§ **Exercise inputs**:
● ● ● ● ● ● ●

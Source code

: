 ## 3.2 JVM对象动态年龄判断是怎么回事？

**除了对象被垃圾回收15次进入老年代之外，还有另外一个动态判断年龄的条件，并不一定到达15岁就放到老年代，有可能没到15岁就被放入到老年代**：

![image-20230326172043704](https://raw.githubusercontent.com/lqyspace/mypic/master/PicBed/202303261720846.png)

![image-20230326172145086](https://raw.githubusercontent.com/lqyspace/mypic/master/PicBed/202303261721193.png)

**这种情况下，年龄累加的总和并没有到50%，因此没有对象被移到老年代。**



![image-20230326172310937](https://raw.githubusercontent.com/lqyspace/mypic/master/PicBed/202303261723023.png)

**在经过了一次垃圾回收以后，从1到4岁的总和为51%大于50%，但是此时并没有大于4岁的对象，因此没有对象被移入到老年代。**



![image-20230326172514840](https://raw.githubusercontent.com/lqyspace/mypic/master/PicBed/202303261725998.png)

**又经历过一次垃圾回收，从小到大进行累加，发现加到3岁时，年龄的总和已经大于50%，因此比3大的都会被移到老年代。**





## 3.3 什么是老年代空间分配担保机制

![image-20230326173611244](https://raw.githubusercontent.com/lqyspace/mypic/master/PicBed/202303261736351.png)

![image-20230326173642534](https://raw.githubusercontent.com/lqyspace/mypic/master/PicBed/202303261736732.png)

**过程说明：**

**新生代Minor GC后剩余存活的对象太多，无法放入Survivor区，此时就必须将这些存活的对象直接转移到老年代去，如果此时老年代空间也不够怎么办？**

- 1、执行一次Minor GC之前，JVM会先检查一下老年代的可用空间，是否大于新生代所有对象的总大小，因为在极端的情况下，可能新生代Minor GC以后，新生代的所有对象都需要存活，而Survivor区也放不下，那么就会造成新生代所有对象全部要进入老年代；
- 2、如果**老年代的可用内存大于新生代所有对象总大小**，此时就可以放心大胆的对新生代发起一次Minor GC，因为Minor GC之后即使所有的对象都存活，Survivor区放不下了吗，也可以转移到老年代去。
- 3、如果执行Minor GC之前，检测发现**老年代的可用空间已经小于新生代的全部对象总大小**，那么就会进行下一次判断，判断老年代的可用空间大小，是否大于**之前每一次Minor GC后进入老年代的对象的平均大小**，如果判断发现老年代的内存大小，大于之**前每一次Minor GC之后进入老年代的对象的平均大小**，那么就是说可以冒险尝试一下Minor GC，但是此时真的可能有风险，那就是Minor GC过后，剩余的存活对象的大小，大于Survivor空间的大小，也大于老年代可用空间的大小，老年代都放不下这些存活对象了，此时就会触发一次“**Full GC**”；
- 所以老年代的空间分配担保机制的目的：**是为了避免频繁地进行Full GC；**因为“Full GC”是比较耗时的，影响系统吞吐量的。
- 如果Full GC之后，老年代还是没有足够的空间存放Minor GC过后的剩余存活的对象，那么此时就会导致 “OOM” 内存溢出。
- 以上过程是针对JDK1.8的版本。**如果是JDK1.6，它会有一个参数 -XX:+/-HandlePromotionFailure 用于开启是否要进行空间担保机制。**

● ● ● ● ● ● ●

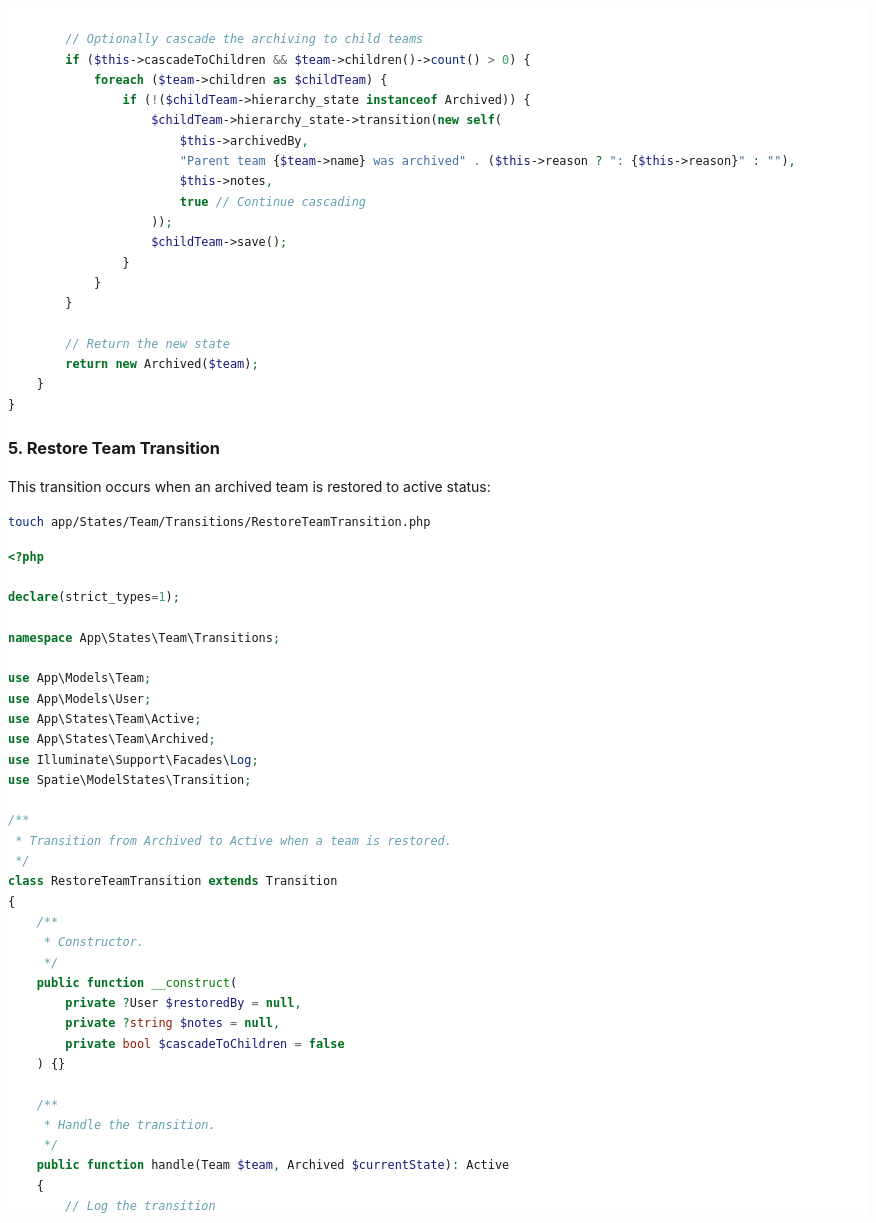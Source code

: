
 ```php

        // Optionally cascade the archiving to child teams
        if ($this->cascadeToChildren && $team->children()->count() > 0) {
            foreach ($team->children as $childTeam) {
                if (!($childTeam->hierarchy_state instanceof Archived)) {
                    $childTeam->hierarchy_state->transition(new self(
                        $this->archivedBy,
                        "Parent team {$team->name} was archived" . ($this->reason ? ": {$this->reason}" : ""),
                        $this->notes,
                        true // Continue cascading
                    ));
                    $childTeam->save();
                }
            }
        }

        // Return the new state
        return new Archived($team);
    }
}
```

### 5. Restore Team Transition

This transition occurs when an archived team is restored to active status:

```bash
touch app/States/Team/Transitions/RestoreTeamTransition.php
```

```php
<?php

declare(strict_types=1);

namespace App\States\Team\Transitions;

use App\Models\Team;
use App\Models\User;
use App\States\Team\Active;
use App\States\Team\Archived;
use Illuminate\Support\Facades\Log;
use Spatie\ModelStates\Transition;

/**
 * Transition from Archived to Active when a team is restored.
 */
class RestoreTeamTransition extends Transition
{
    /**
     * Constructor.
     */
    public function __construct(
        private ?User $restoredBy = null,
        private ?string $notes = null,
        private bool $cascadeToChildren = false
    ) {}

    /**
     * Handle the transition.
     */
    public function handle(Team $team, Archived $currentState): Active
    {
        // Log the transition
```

● ● ● ● ● ● ●

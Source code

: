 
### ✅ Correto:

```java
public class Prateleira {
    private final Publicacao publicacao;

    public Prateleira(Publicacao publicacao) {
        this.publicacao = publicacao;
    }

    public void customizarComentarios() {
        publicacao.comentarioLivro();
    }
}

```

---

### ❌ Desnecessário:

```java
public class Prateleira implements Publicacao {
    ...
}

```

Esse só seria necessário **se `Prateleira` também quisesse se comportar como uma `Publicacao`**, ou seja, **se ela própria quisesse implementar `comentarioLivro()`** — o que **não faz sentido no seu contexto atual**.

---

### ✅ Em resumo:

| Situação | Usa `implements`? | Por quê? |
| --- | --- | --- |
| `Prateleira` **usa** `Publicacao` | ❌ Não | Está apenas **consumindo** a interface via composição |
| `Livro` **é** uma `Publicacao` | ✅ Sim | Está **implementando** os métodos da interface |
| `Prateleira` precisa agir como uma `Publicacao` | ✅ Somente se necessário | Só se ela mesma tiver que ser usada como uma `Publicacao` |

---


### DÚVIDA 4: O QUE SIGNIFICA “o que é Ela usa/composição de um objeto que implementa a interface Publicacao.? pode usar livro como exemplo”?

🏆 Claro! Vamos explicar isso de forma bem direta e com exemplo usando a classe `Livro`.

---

● ● ● ● ● ● ●

§ **Description of the task**: Your answer should be one number: how many lines in the material above contain the string "exemplo".

§ **Output for this exercise**: 2